Here we report four metrics:

Log spectral distance(LSD).
Log scale invariant spectral distance [1] (log-sispec).
Scale invariant spectral distance [1] (sispec).
Structral similarity (SSIM).

⚠️ LSD is the most widely used metric for super-resolution. And I include another three metrics just in case you need them.

Below is the code of test()

from ssr_eval import SSR_Eval_Helper, BasicTestee

# You need to implement a class for the model to be evaluated.
class MyTestee(BasicTestee):
    def __init__(self) -> None:
        super().__init__()

    # You need to implement this function
    def infer(self, x):
        """A testee that do nothing

        Args:
            x (np.array): [sample,], with model_input_sr sample rate
            target (np.array): [sample,], with model_output_sr sample rate

        Returns:
            np.array: [sample,]
        """
        return x

def test():
    testee = MyTestee()
    # Initialize a evaluation helper
    helper = SSR_Eval_Helper(
        testee,
        test_name="unprocessed",  # Test name for storing the result
        input_sr=44100,  # The sampling rate of the input x in the 'infer' function
        output_sr=44100,  # The sampling rate of the output x in the 'infer' function
        evaluation_sr=48000,  # The sampling rate to calculate evaluation metrics.
        setting_fft={
            "cutoff_freq": [
                12000
            ],  # The cutoff frequency of the input x in the 'infer' function
        },
        save_processed_result=True
    )
    # Perform evaluation
    ## Use all eight speakers in the test set for evaluation (limit_test_speaker=-1) 
    ## Evaluate on 10 utterance for each speaker (limit_test_nums=10)
    helper.evaluate(limit_test_nums=10, limit_test_speaker=-1)

The code will automatically handle stuffs like downloading test sets. The evaluation result will be saved in the ./results directory.

Baselines

We provide several pretrained baselines. For example, to run the NVSR baseline, you can click the link in the following table for more details.

Table.1 Log-spectral distance (LSD) on different input sampling-rate (Evaluated on 44.1kHz).

Method	One for all	Params	2kHz	4kHz	8kHz	12kHz	16kHz	24kHz	32kHz	AVG
NVSR [Pretrained Model]	Yes	99.0M	1.04	0.98	0.91	0.85	0.79	0.70	0.60	0.84
WSRGlow(24kHz→48kHz)	No	229.9M	-	-	-	-	-	0.79	-	-
WSRGlow(12kHz→48kHz)	No	229.9M	-	-	-	0.87	-	-	-	-
WSRGlow(8kHz→48kHz)	No	229.9M	-	-	0.98	-	-	-	-	-
WSRGlow(4kHz→48kHz)	No	229.9M	-	1.12	-	-	-	-	-	-
Nu-wave(24kHz→48kHz)	No	3.0M	-	-	-	-	-	1.22	-	-
Nu-wave(12kHz→48kHz)	No	3.0M	-	-	-	1.40	-	-	-	-
Nu-wave(8kHz→48kHz)	No	3.0M	-	-	1.42	-	-	-	-	-
Nu-wave(4kHz→48kHz)	No	3.0M	-	1.42	-	-	-	-	-	-
Unprocessed	-	-	5.69	5.50	5.15	4.85	4.54	3.84	2.95	4.65

Click the link of the model for more details.

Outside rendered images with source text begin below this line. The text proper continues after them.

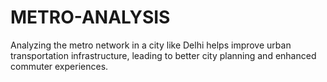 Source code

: # METRO-ANALYSIS

Analyzing the metro network in a city like Delhi helps improve urban transportation infrastructure, leading to better city planning and enhanced commuter experiences.
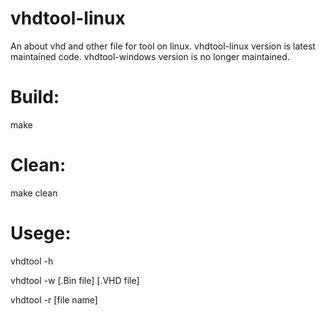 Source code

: # vhdtool-linux
An about vhd and other file for tool on linux.
vhdtool-linux version is latest maintained code.
vhdtool-windows version is no longer maintained.

# Build:
make
# Clean:
make clean
# Usege:
vhdtool -h

vhdtool -w [.Bin file] [.VHD file]

vhdtool -r [file name] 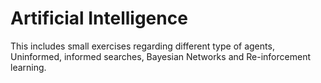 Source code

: # Artificial Intelligence
This includes small exercises regarding different type of agents, Uninformed, informed searches, Bayesian Networks and Re-inforcement learning.
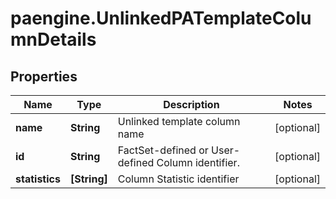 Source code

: # paengine.UnlinkedPATemplateColumnDetails

## Properties

Name | Type | Description | Notes
------------ | ------------- | ------------- | -------------
**name** | **String** | Unlinked template column name | [optional] 
**id** | **String** | FactSet-defined or User-defined Column identifier. | [optional] 
**statistics** | **[String]** | Column Statistic identifier | [optional] 


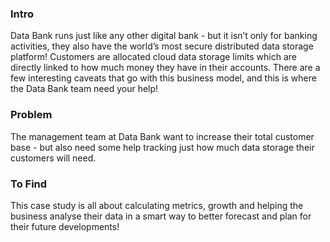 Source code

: ### Intro 

Data Bank runs just like any other digital bank - but it isn’t only for banking activities, they also have the world’s most secure distributed data storage platform!
Customers are allocated cloud data storage limits which are directly linked to how much money they have in their accounts. There are a few interesting caveats that go with this business model, and this is where the Data Bank team need your help!

### Problem

The management team at Data Bank want to increase their total customer base - but also need some help tracking just how much data storage their customers will need.

### To Find

This case study is all about calculating metrics, growth and helping the business analyse their data in a smart way to better forecast and plan for their future developments! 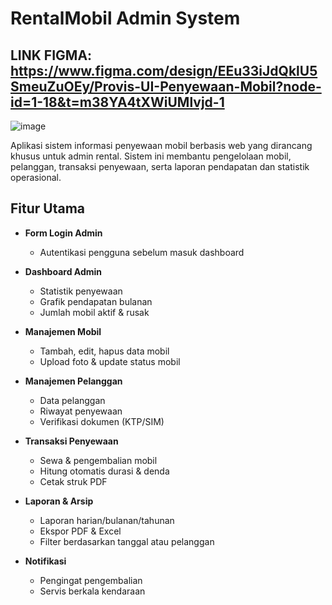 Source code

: # RentalMobil Admin System

## LINK FIGMA: https://www.figma.com/design/EEu33iJdQklU5SmeuZuOEy/Provis-UI-Penyewaan-Mobil?node-id=1-18&t=m38YA4tXWiUMlvjd-1


![image](https://github.com/user-attachments/assets/2ea98cab-8b47-4866-a3d4-a06929b47fc8)


Aplikasi sistem informasi penyewaan mobil berbasis web yang dirancang khusus untuk admin rental. Sistem ini membantu pengelolaan mobil, pelanggan, transaksi penyewaan, serta laporan pendapatan dan statistik operasional.

## Fitur Utama

- **Form Login Admin**
  - Autentikasi pengguna sebelum masuk dashboard

- **Dashboard Admin**
  - Statistik penyewaan
  - Grafik pendapatan bulanan
  - Jumlah mobil aktif & rusak

- **Manajemen Mobil**
  - Tambah, edit, hapus data mobil
  - Upload foto & update status mobil

- **Manajemen Pelanggan**
  - Data pelanggan
  - Riwayat penyewaan
  - Verifikasi dokumen (KTP/SIM)

- **Transaksi Penyewaan**
  - Sewa & pengembalian mobil
  - Hitung otomatis durasi & denda
  - Cetak struk PDF

- **Laporan & Arsip**
  - Laporan harian/bulanan/tahunan
  - Ekspor PDF & Excel
  - Filter berdasarkan tanggal atau pelanggan

- **Notifikasi**
  - Pengingat pengembalian
  - Servis berkala kendaraan
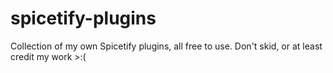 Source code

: # spicetify-plugins
Collection of my own Spicetify plugins, all free to use. Don't skid, or at least credit my work >:(
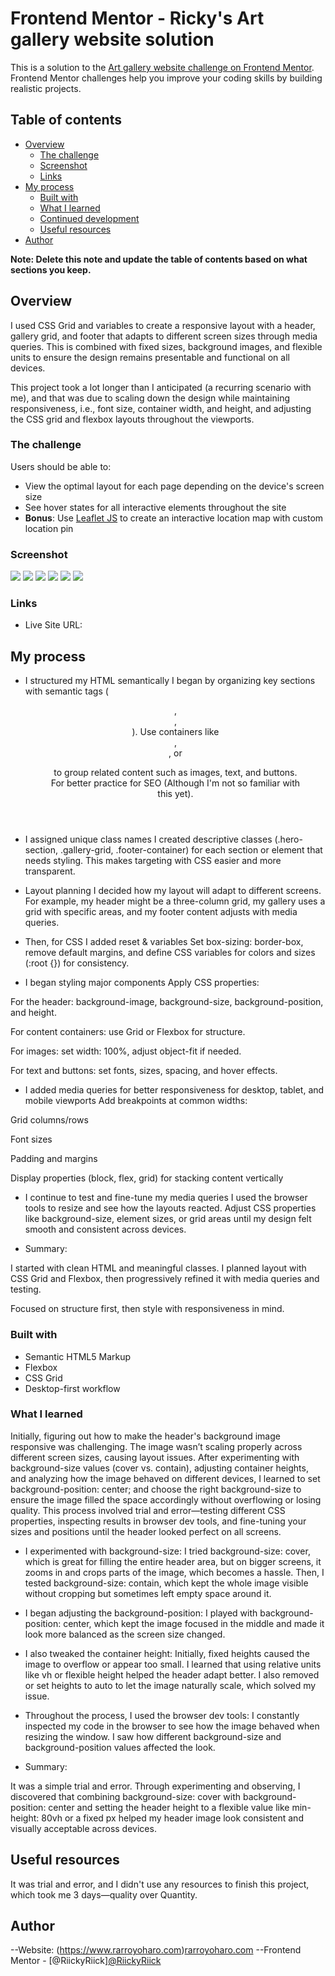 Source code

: # Frontend Mentor - Ricky's Art gallery website solution

This is a solution to the [Art gallery website challenge on Frontend Mentor](https://www.frontendmentor.io/challenges/art-gallery-website-yVdrZlxyA). Frontend Mentor challenges help you improve your coding skills by building realistic projects. 

## Table of contents

- [Overview](#overview)
  - [The challenge](#the-challenge)
  - [Screenshot](#screenshot)
  - [Links](#links)
- [My process](#my-process)
  - [Built with](#built-with)
  - [What I learned](#what-i-learned)
  - [Continued development](#continued-development)
  - [Useful resources](#useful-resources)
- [Author](#author)

**Note: Delete this note and update the table of contents based on what sections you keep.**

## Overview

I used CSS Grid and variables to create a responsive layout with a header, gallery grid, and footer that adapts to different screen sizes through media queries. This is combined with fixed sizes, background images, and flexible units to ensure the design remains presentable and functional on all devices.

This project took a lot longer than I anticipated (a recurring scenario with me), and that was due to scaling down the design while maintaining responsiveness, i.e., font size, container width, and height, and adjusting the CSS grid and flexbox layouts throughout the viewports. 

### The challenge

Users should be able to:

- View the optimal layout for each page depending on the device's screen size
- See hover states for all interactive elements throughout the site
- **Bonus**: Use [Leaflet JS](https://leafletjs.com/) to create an interactive location map with custom location pin

### Screenshot

<img src="./desktop home art gallery.png"/>
<img src="./tablet home art gallery.png"/>
<img src="./mobile home art gallery.png"/>
<img src="./desktop location art gallery.png"/>
<img src="./tablet location art gallery.png"/>
<img src="./mobile location art gallery.png"/>


### Links

- Live Site URL: 

## My process

- I structured my HTML semantically
I began by organizing key sections with semantic tags (<header>, <section>, <footer>). Use containers like <div>, <section>, or <figure> to group related content such as images, text, and buttons.
For better practice for SEO (Although I'm not so familiar with this yet). 


- I assigned unique class names
I created descriptive classes (.hero-section, .gallery-grid, .footer-container) for each section or element that needs styling. 
This makes targeting with CSS easier and more transparent.


- Layout planning
I decided how my layout will adapt to different screens. For example, my header might be a three-column grid, my gallery uses a grid with specific areas, and my footer content adjusts with media queries.


- Then, for CSS I added reset & variables
Set box-sizing: border-box, remove default margins, and define CSS variables for colors and sizes (:root {}) for consistency.


- I began styling major components
Apply CSS properties:

For the header: background-image, background-size, background-position, and height.

For content containers: use Grid or Flexbox for structure.

For images: set width: 100%, adjust object-fit if needed.

For text and buttons: set fonts, sizes, spacing, and hover effects.


- I added media queries for better responsiveness for desktop, tablet, and mobile viewports
Add breakpoints at common widths:

Grid columns/rows

Font sizes

Padding and margins

Display properties (block, flex, grid) for stacking content vertically


- I continue to test and fine-tune my media queries
I used the browser tools to resize and see how the layouts reacted. Adjust CSS properties like background-size, element sizes, or grid areas until my design felt smooth and consistent across devices.


- Summary: 

I started with clean HTML and meaningful classes. I planned layout with CSS Grid and Flexbox, then progressively refined it with media queries and testing. 

Focused on structure first, then style with responsiveness in mind.

### Built with

- Semantic HTML5 Markup
- Flexbox
- CSS Grid
- Desktop-first workflow

### What I learned

Initially, figuring out how to make the header's background image responsive was challenging. The image wasn’t scaling properly across different screen sizes, causing layout issues. After experimenting with background-size values (cover vs. contain), adjusting container heights, and analyzing how the image behaved on different devices, I learned to set background-position: center; and choose the right background-size to ensure the image filled the space accordingly without overflowing or losing quality. This process involved trial and error—testing different CSS properties, inspecting results in browser dev tools, and fine-tuning your sizes and positions until the header looked perfect on all screens.

- I experimented with background-size:
I tried background-size: cover, which is great for filling the entire header area, but on bigger screens, it zooms in and crops parts of the image, which becomes a hassle. 
Then, I tested background-size: contain, which kept the whole image visible without cropping but sometimes left empty space around it.


- I began adjusting the background-position:
I played with background-position: center, which kept the image focused in the middle and made it look more balanced as the screen size changed.

- I also tweaked the container height:
Initially, fixed heights caused the image to overflow or appear too small. I learned that using relative units like vh or flexible height helped the header adapt better. I also removed or set heights to auto to let the image naturally scale, which solved my issue. 

- Throughout the process, I used the browser dev tools:
I constantly inspected my code in the browser to see how the image behaved when resizing the window. I saw how different background-size and background-position values affected the look.

- Summary:

It was a simple trial and error. Through experimenting and observing, I discovered that combining background-size: cover with background-position: center and setting the header height to a flexible value like min-height: 80vh or a fixed px helped my header image look consistent and visually acceptable across devices.

## Useful resources

It was trial and error, and I didn't use any resources to finish this project, which took me 3 days—quality over Quantity. 


## Author

--Website: (https://www.rarroyoharo.com)<a href="https://www.rarroyoharo.com" target="_blank">rarroyoharo.com</a> 
--Frontend Mentor - [@RiickyRiick]<a href="https://www.frontendmentor.io/profile/RiickyRiick" target="_blank">@RiickyRiick</a> 


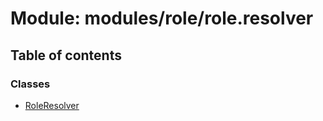 # Module: modules/role/role.resolver

## Table of contents

### Classes

- [RoleResolver](../classes/modules_role_role_resolver.RoleResolver.md)
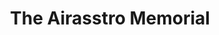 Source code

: ---
pid: ls25
title: The Airasstro Memorial
location_transcription: Logan Square
coordinates: "[-75.17174006555, 39.958043518373]"
zipcode: '19130'
gen_neighborhood: North Philadelphia
neighborhood: Art Museum,Francisville
outside_phl: 
age: '55'
age_range: 50-59
instagram: 
image_file_name: ls_25.jpg
proposal_transcription: 57 Trillion key louds of gold
topic: Unknown
topic_summary: '0'
type: Other No Form
keywords_other: 
credit: Father Thorn
image_labels: 
twitter: 
facebook: 
permalink: "/monuments/ls25/"
layout: item-page
--- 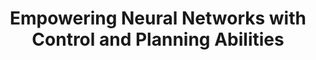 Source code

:---
layout: "publication"
title: "Empowering Neural Networks with Control and Planning Abilities"
type: "conference"
order: 214
year: 2025
authors: "Shuyuan Wang, Philip D. Loewen, Michael Forbes, Bhushan Gopaluni, Wei Pan"
journal: "Poster session, Proceedings of the 42nd International Conference on Machine Learning (ICML 2025)"
pdf: "2025C01_shuyuan_icml.pdf"
thumbnail: "2025C01_shuyuan_icml.gif"
url: "https://icml.cc/virtual/2025/poster/44176"
image: "/assets/thumbnails/2025C01_shuyuan_icml.gif"
code: "https://github.com/josef-w/Differentiable-iLQR"
thumbnail_caption: "Rocket landing demo."
description: While differentiable control has emerged as a powerful paradigm combining model-free flex- ibility with model-based efficiency, the iterative Linear Quadratic Regulator (iLQR) remains un- derexplored as a differentiable component. The scalability of differentiating through extended it- erations and horizons poses significant challenges, hindering iLQR from being an effective differen- tiable controller. This paper introduces DiLQR, a framework that facilitates differentiation through iLQR, allowing it to serve as a trainable and dif- ferentiable module, either as or within a neural network. A novel aspect of this framework is the analytical solution that it provides for the gradient of an iLQR controller through implicit differenti- ation, which ensures a constant backward cost re- gardless of iteration, while producing an accurate gradient. We evaluate our framework on imitation tasks on famous control benchmarks. Our analyti- cal method demonstrates superior computational performance, achieving up to 128x speedup and a minimum of 21x speedup compared to auto- matic differentiation. Our method also demon- strates superior learning performance (106x) com- pared to traditional neural network policies and better model loss with differentiable controllers that lack exact analytical gradients. Furthermore, we integrate our module into a larger network with visual inputs to demonstrate the capacity of our method for high-dimensional, fully end-to- end tasks. Codes can be found on the project homepage https://sites.google.com/view/dilqr/.
--- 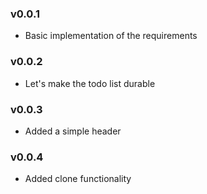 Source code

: ### v0.0.1

- Basic implementation of the requirements

### v0.0.2

- Let's make the todo list durable

### v0.0.3

- Added a simple header

### v0.0.4

- Added clone functionality
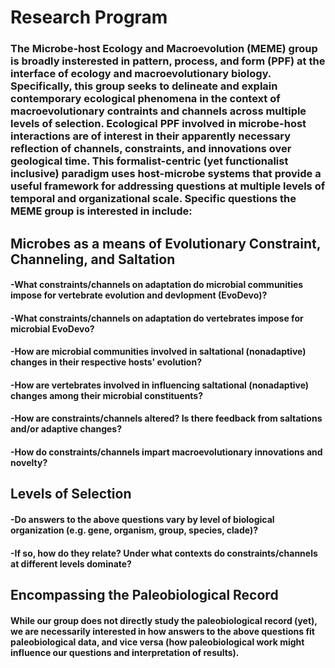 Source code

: # Research Program

### The Microbe-host Ecology and Macroevolution (MEME) group is broadly insterested in pattern, process, and form (PPF) at the interface of ecology and macroevolutionary biology. Specifically, this group seeks to delineate and explain contemporary ecological phenomena in the context of macroevolutionary contraints and channels across multiple levels of selection. Ecological PPF involved in microbe-host interactions are of interest in their apparently necessary reflection of channels, constraints, and innovations over geological time. This formalist-centric (yet functionalist inclusive) paradigm uses host-microbe systems that provide a useful framework for addressing questions at multiple levels of temporal and organizational scale. Specific questions the MEME group is interested in include:

## Microbes as a means of Evolutionary Constraint, Channeling, and Saltation

#### -What constraints/channels on adaptation do microbial communities impose for vertebrate evolution and devlopment (EvoDevo)? 
#### -What constraints/channels on adaptation do vertebrates impose for microbial EvoDevo?
#### -How are microbial communities involved in saltational (nonadaptive) changes in their respective hosts' evolution?
#### -How are vertebrates involved in influencing saltational (nonadaptive) changes among their microbial constituents?
#### -How are constraints/channels altered? Is there feedback from saltations and/or adaptive changes?
#### -How do constraints/channels impart macroevolutionary innovations and novelty?

## Levels of Selection
 
#### -Do answers to the above questions vary by level of biological organization (e.g. gene, organism, group, species, clade)?
#### -If so, how do they relate? Under what contexts do constraints/channels at different levels dominate?

## Encompassing the Paleobiological Record

#### While our group does not directly study the paleobiological record (yet), we are necessarily interested in how answers to the above questions fit paleobiological data, and vice versa (how paleobiological work might influence our questions and interpretation of results).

Here "one for all" means model can process flexible input sampling rate.

Features

The following code demonstrate the full options in the SSR_Eval_Helper:

testee = MyTestee()
helper = SSR_Eval_Helper(testee, # Your testsee object with 'infer' function implemented
                        test_name="unprocess",  # The name of this test. Used for saving the log file in the ./results directory
                        test_data_root="./your_path/vctk_test", # The directory to store the test data, which will be automatically downloaded.
                        input_sr=44100, # The sampling rate of the input x in the 'infer' function
                        output_sr=44100, # The sampling rate of the output x in the 'infer' function
                        evaluation_sr=48000, # The sampling rate to calculate evaluation metrics. 
                        save_processed_result=False, # If True, save model output in the dataset directory.
                        # (Recommend/Default) Use fourier method to simulate low-resolution effect
                        setting_fft = {
                            "cutoff_freq": [1000, 2000, 4000, 6000, 8000, 12000, 16000], # The cutoff frequency of the input x in the 'infer' function
                        }, 
                        # Use lowpass filtering to simulate low-resolution effect. All possible combinations will be evaluated. 
                        setting_lowpass_filtering = {
                            "filter":["cheby","butter","bessel","ellip"], # The type of filter 
                            "cutoff_freq": [1000, 2000, 4000, 6000, 8000, 12000, 16000], 
                            "filter_order": [3,6,9] # Filter orders
                        }, 
                        # Use subsampling method to simulate low-resolution effect
                        setting_subsampling = {
                            "cutoff_freq": [1000, 2000, 4000, 6000, 8000, 12000, 16000],
                        }, 
                        # Use mp3 compression method to simulate low-resolution effect
                        setting_mp3_compression = {
                            "low_kbps": [32, 48, 64, 96, 128],
                        },
)

helper.evaluate(limit_test_nums=10, # For each speaker, only evaluate on 10 utterances.
                limit_test_speaker=-1 # Evaluate on all the speakers. 
                )

⚠️ I recommand all the users to use fourier method (setting_fft) to simulate low-resolution effect for the convinence of comparing between different system.

Dataset Details

We build the test sets using VCTK (version 0.92), a multi-speaker English corpus that contains 110 speakers with different accents.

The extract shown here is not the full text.